The trap of trying to make it punitive
Men who try to weaponise the settlement after infidelity tend to discover three things.
The lawyers love it. Conflict is billable. A solicitor who is willing to chase every theoretical avenue (forensic investigation of her affair-spending, character allegations in affidavits, refusing to negotiate until she "admits" things) can run a meter for years. Some lawyers are professionally excellent and will gently steer you off this. Others will not.
The judges hate it. Family law judges see hundreds of these matters. They can spot grief-driven litigation in the first reading. Conduct allegations that do not meet the legal threshold annoy them. Costs orders are sometimes made against parties who run cases that are more about feelings than facts.
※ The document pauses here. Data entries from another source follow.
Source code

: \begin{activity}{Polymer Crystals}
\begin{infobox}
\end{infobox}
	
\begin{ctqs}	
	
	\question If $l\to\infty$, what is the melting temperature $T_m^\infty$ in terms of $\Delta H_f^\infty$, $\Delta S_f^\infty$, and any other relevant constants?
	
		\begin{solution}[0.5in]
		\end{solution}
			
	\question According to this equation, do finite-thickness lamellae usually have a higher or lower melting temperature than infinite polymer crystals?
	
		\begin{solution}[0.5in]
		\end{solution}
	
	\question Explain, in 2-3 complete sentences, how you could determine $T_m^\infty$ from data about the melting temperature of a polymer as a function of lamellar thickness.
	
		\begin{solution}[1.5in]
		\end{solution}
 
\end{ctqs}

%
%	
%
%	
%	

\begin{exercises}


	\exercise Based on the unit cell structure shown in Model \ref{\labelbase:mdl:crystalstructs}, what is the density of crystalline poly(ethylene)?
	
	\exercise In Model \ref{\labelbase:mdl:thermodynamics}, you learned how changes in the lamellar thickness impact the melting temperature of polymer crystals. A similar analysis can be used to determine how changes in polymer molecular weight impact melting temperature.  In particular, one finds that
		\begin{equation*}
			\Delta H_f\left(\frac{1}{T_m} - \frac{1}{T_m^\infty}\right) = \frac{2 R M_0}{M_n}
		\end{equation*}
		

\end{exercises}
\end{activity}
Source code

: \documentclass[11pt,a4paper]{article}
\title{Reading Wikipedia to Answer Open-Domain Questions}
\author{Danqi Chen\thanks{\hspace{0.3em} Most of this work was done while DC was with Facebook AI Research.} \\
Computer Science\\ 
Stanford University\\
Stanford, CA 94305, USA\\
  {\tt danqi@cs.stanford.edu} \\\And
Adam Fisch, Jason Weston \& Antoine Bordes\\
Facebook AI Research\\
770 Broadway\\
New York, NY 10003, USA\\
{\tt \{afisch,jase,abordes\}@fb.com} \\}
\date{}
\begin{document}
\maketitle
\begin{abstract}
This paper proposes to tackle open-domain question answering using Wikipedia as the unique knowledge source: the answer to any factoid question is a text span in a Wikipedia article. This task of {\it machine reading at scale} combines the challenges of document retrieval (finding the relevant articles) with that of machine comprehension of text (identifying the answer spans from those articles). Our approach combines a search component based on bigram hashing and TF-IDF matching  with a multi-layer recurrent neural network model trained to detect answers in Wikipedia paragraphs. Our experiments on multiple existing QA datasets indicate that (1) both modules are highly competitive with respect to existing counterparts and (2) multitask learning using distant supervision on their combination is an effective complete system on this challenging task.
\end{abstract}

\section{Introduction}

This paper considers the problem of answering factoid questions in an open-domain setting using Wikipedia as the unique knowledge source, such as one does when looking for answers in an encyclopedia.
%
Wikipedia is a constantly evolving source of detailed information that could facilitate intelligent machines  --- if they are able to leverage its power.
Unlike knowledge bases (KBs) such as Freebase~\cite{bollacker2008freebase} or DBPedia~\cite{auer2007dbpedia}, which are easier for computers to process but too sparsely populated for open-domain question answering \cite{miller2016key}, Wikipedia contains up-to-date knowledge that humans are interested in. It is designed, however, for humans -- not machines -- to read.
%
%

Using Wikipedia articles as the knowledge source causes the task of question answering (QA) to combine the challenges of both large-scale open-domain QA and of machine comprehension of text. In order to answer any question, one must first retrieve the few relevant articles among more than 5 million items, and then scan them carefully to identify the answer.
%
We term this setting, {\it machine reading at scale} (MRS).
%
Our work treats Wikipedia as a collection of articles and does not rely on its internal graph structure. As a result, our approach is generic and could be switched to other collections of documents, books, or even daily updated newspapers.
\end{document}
The kids notice. If you have children, prolonged conflict around the affair contaminates their experience of both parents. They do not need to hear what mum did. They need both parents to behave like adults while their world rearranges itself.
The men I have spoken to who tried the punitive route, two years on, almost universally describe it as the worst single decision of the divorce. Money gone, energy gone, kids strained, and the percentage outcome the same as what they were offered at mediation in month three.
What practical guidance actually looks like
If she cheated, and you are in or approaching a property settlement, here is what works.
- Decide who you grieve to, and who you strategise with. Different people. Different conversations.
- Engage a lawyer who has done this for twenty years and has a calm voice. Ask them, directly, whether the affair will affect your settlement. If they say "it depends, we will explore", be wary. If they say "almost certainly not, but here are the specific things that might matter", you have found the right person.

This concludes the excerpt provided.